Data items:
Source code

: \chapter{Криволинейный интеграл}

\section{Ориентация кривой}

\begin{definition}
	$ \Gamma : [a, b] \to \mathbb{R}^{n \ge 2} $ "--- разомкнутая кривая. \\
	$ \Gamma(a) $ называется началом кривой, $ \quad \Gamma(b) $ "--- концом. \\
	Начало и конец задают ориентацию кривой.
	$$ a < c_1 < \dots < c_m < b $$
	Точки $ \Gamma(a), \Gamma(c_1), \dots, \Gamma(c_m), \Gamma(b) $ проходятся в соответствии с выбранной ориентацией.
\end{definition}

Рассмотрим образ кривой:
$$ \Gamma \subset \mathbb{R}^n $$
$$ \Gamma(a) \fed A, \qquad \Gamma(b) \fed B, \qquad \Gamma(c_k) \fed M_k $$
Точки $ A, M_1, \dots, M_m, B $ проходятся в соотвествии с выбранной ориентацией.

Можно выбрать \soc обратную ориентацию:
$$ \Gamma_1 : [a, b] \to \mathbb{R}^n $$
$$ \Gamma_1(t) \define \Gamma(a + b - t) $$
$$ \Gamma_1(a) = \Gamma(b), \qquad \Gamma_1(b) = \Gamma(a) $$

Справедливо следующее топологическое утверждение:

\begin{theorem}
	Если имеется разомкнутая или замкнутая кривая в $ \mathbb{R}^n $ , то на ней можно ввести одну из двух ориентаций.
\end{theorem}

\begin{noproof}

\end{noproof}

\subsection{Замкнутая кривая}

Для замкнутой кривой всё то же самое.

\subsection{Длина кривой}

• _Exercise brief_
Copy the entries word for word. Leave nothing out.

• _Response below_
Source code

: \chapter{Криволинейный интеграл}

\section{Ориентация кривой}

\begin{definition}
	$ \Gamma : [a, b] \to \mathbb{R}^{n \ge 2} $ "--- разомкнутая кривая. \\
	$ \Gamma(a) $ называется началом кривой, $ \quad \Gamma(b) $ "--- концом. \\
	Начало и конец задают ориентацию кривой.
	$$ a < c_1 < \dots < c_m < b $$
	Точки $ \Gamma(a), \Gamma(c_1), \dots, \Gamma(c_m), \Gamma(b) $ проходятся в соответствии с выбранной ориентацией.
\end{definition}

Рассмотрим образ кривой:
$$ \Gamma \subset \mathbb{R}^n $$
$$ \Gamma(a) \fed A, \qquad \Gamma(b) \fed B, \qquad \Gamma(c_k) \fed M_k $$
Точки $ A, M_1, \dots, M_m, B $ проходятся в соотвествии с выбранной ориентацией.

Можно выбрать \soc обратную ориентацию:
$$ \Gamma_1 : [a, b] \to \mathbb{R}^n $$
$$ \Gamma_1(t) \define \Gamma(a + b - t) $$
$$ \Gamma_1(a) = \Gamma(b), \qquad \Gamma_1(b) = \Gamma(a) $$

Справедливо следующее топологическое утверждение:

\begin{theorem}
	Если имеется разомкнутая или замкнутая кривая в $ \mathbb{R}^n $ , то на ней можно ввести одну из двух ориентаций.
\end{theorem}

\begin{noproof}

\end{noproof}

\subsection{Замкнутая кривая}

Для замкнутой кривой всё то же самое.

\subsection{Длина кривой}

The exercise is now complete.